Lógico que toda a comunidade de onde saíam as turmas ou indivíduos travestidos de Clóvis conhecia quem se escondia embaixo das fantasias, falseando suas vozes, para manter um ilusório anonimato para brincar com vizinhos e pular carnaval. Minha memória dos anos 70 e 80 com fantasias fedendo a naftalina, pois era uma fantasia usada anualmente, só nos meses de carnaval, por pessoas invariavelmente pobres. Esse hábito foi se transformando para uma estrutura de bloco carnavalesco. As “turmas” criavam temas que eram preparados ao longo do ano, para atualizar as fantasias no carnaval seguinte, fenômeno mais recente. A democracia a que me referi anteriormente das fantasias de Clóvis, é que é um tipo de fantasia onde a última coisa que se percebe é a cor da pele do folião. Óbvio que dependendo da região e de sua diversidade, nós sabemos, mas é um detalhe secundário na identidade desse mascarado.

Democracia não é o que se percebe na cabeça das pessoas, principalmente em áreas onde o Clóvis não se fez presente, e onde as cores atrás das máscaras fazem mais diferença do que as máscaras coloridas.

No início de abril, o jornalista Marcos Furtado fez uma matéria em um jornal de grande circulação (link no final do texto) sobre um estudante, preto, de relações internacionais da UFRJ, que sofreu racismo pelo uso de máscara e capuz numa grande loja de artigos domésticos. A abordagem da segurança foi inconveniente, e após a acusação a mesma lei foi usada como argumento por ambas as partes, sobre a proibição de uso de chapéu ou gorro no interior da loja, para justificar ou repudiar a abordagem. O que fica “claro” é que, mudando a cor de quem está por trás da máscara de pano, mudaria a forma como este seria, se fosse, abordado. Outros relatos de lá para cá começam a pipocar nas redes sociais, e em uma semana um contato que é produtor musical é abordado pela polícia em São João de Meriti, e forçado a tirar a máscara de pano para se identificar, e expor sua saúde ao vírus enquanto os policiais podem, ou não, permanecer mascarados na abordagem. Um dos maiores atores de cinema deste país, preto, é abordado e “intimidado” por policiais a tirar sua máscara de pano, à noite na Barra da Tijuca, próximo ao local onde mora, a título de “o que está fazendo aqui”?

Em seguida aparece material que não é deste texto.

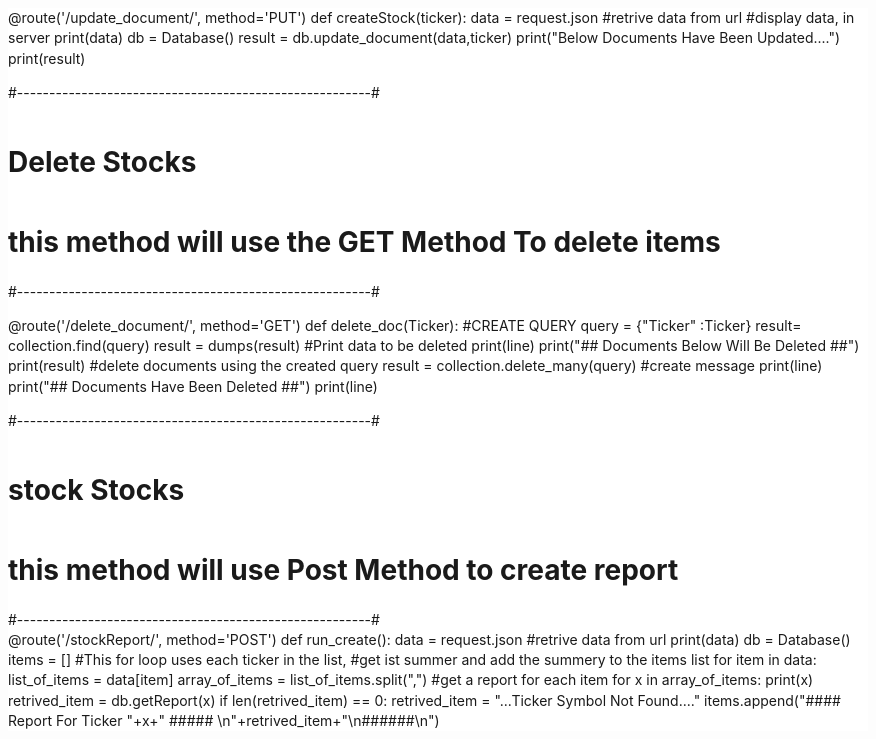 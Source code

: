 @route('/update_document/<ticker>', method='PUT')
def createStock(ticker):
  data = request.json #retrive data from url
  #display data, in server
  print(data) 
  db = Database()
  result = db.update_document(data,ticker)
  print("Below Documents Have Been Updated....")
  print(result)
  
#-------------------------------------------------------#
#                     Delete Stocks                     #
# this method will use the GET Method  To delete items  #
#-------------------------------------------------------# 

@route('/delete_document/<Ticker>', method='GET')
def delete_doc(Ticker):
  #CREATE QUERY
  query = {"Ticker" :Ticker}
  result= collection.find(query)
  result = dumps(result)
  #Print data to be deleted
  print(line)
  print("##          Documents Below Will Be Deleted       ##")
  print(result) 
  #delete documents using the created query
  result = collection.delete_many(query)
  #create message
  print(line)
  print("##          Documents Have Been Deleted       ##")
  print(line)
  
#-------------------------------------------------------#
#                     stock Stocks                      #
# this method will use Post Method to create report     #
#-------------------------------------------------------#  
@route('/stockReport/', method='POST')
def run_create(): 
  data = request.json #retrive data from url
  print(data)
  db = Database()
  items = []
  #This for loop uses each ticker in the list,
  #get ist summer and add the summery to the items list
  for item in data:
      list_of_items = data[item]
      array_of_items = list_of_items.split(",")
      #get a report for each item
      for x in array_of_items:
        print(x)
        retrived_item = db.getReport(x)
        if len(retrived_item) == 0:
          retrived_item = "...Ticker Symbol Not Found...."
        items.append("#### Report For Ticker "+x+" ##### \n"+retrived_item+"\n######\n")
   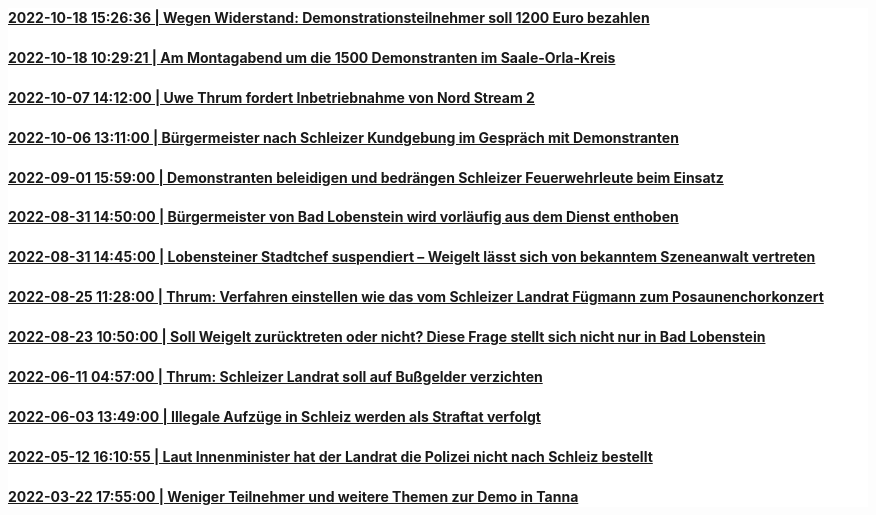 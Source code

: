 #### [ 2022-10-18 15:26:36 | Wegen Widerstand: Demonstrationsteilnehmer soll 1200 Euro bezahlen ](https://www.otz.de/regionen/bad-lobenstein/wegen-widerstand-demonstrationsteilnehmer-soll-1200-euro-bezahlen-id236702289.html)
#### [ 2022-10-18 10:29:21 | Am Montagabend um die 1500 Demonstranten im Saale-Orla-Kreis ](https://www.otz.de/regionen/poessneck/article236698231/Am-Montagabend-um-die-1500-Demonstranten-im-Saale-Orla-Kreis.html)
#### [ 2022-10-07 14:12:00 | Uwe Thrum fordert Inbetriebnahme von Nord Stream 2 ](https://www.otz.de/regionen/schleiz/article236618583/Uwe-Thrum-fordert-Inbetriebnahme-von-Nord-Stream-2.html)
#### [ 2022-10-06 13:11:00 | Bürgermeister nach Schleizer Kundgebung im Gespräch mit Demonstranten ](https://www.otz.de/regionen/schleiz/article236608213/Buergermeister-nach-Schleizer-Kundgebung-im-Gespraech-mit-Demonstranten.html)
#### [ 2022-09-01 15:59:00 | Demonstranten beleidigen und bedrängen Schleizer Feuerwehrleute beim Einsatz ](https://www.otz.de/regionen/schleiz/demonstranten-beleidigen-schleizer-feuerwehrleute-beim-einsatz-id236314937.html)
#### [ 2022-08-31 14:50:00 | Bürgermeister von Bad Lobenstein wird vorläufig aus dem Dienst enthoben ](https://www.otz.de/regionen/bad-lobenstein/article236301349/Buergermeister-von-Bad-Lobenstein-wird-vorlaeufig-aus-dem-Dienst-enthoben.html)
#### [ 2022-08-31 14:45:00 | Lobensteiner Stadtchef suspendiert – Weigelt lässt sich von bekanntem Szeneanwalt vertreten ](https://www.otz.de/politik/article236304325/Lobensteiner-Stadtchef-suspendiert-Weigelt-laesst-sich-von-bekanntem-Szeneanwalt-vertreten.html)
#### [ 2022-08-25 11:28:00 | Thrum: Verfahren einstellen wie das vom Schleizer Landrat Fügmann zum Posaunenchorkonzert ](https://www.otz.de/regionen/schleiz/article236249819/Thrum-Verfahren-einstellen-wie-das-vom-Schleizer-Landrat-Fuegmann-zum-Posaunenchorkonzert.html)
#### [ 2022-08-23 10:50:00 | Soll Weigelt zurücktreten oder nicht? Diese Frage stellt sich nicht nur in Bad Lobenstein ](https://www.otz.de/regionen/schleiz/article236228085/Soll-Weigelt-zuruecktreten-oder-nicht-Diese-Frage-stellt-sich-nicht-nur-in-Bad-Lobenstein.html)
#### [ 2022-06-11 04:57:00 | Thrum: Schleizer Landrat soll auf Bußgelder verzichten ](https://www.otz.de/regionen/schleiz/article235586031/Thrum-Schleizer-Landrat-soll-auf-Bussgelder-verzichten.html)
#### [ 2022-06-03 13:49:00 | Illegale Aufzüge in Schleiz werden als Straftat verfolgt ](https://www.otz.de/regionen/bad-lobenstein/article235526385/Illegale-Aufzuege-in-Schleiz-werden-als-Straftat-verfolgt.html)
#### [ 2022-05-12 16:10:55 | Laut Innenminister hat der Landrat die Polizei nicht nach Schleiz bestellt ](https://www.otz.de/regionen/bad-lobenstein/article235331073/Laut-Innenminister-hat-der-Landrat-die-Polizei-nicht-nach-Schleiz-bestellt.html)
#### [ 2022-03-22 17:55:00 | Weniger Teilnehmer und weitere Themen zur Demo in Tanna ](https://www.otz.de/regionen/schleiz/article234888211/Weniger-Teilnehmer-und-weitere-Themen-zur-Demonstration-in-Tanna.html)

O status de saúde protegida por máscaras de pano será atualizado quando nossos corpos pretos estiverem igualmente protegidos pelos olhares que se preocupam não com a prudência no uso da máscara, mas com o pré-julgamento de quem oferece perigo por estar usando a máscara.

Um garoto de 4 anos, que saía de bate-bola com o pai no carnaval, morreu vítima dos sintomas do Covid 19. A máscara da alegria de fevereiro ficará na memória da família, mas não há máscara que esconda a dor de ver uma criança morrer pela imprudência de quem não a utiliza; não falo de familiares, mas de grande parcela dos bairros de periferia que, por não querer ou não poder, permanece circulando nas ruas e mantendo o contato social como se ainda fosse dia comum. Como se ainda fosse Carnaval. E em um lugar onde normalmente a violência do estado vem matando muitas crianças antes do Covid 19.

Para encerrar, me lembro de uma iniciativa no Santa Marta, favela na Zona Sul, onde vestimentas sem cor, mas nas mesmas dimensões de um bate-bola, protegem dois irmãos que por iniciativa própria, usam máscaras e equipamento de higienização, saem diariamente subindo e descendo a favela, desinfetando os becos, portas de casa, e principais acessos. Recebem água de moradores para encher seus equipamentos e fazem pela sua comunidade o que o Estado não faz.

Acabou o carnaval, acabou a quaresma sinistra pela qual passamos, mas esses dois “foliões”, na mesma comunidade da Zona Sul que mantém essa tradição católica, vão de casa em casa como na folia trazendo alegria, sem bolas mas com jatos químicos, mas todos os (re)conhecem por trás de suas máscaras. Como o Clóvis. Como o Bastião. Como um dos seus. O problema sempre esteve na qualidade dos olhos de quem vê além da máscara… e esse problema não se resolve com o isolamento.

Se não plantarmos este desafio no presente, essa tal nesga entre o passado que já se deu, onde se marginalizavam as pessoas por sua cor, ou pelo futuro onde estão todas as esperanças, fica difícil construir juntos uma futura existência.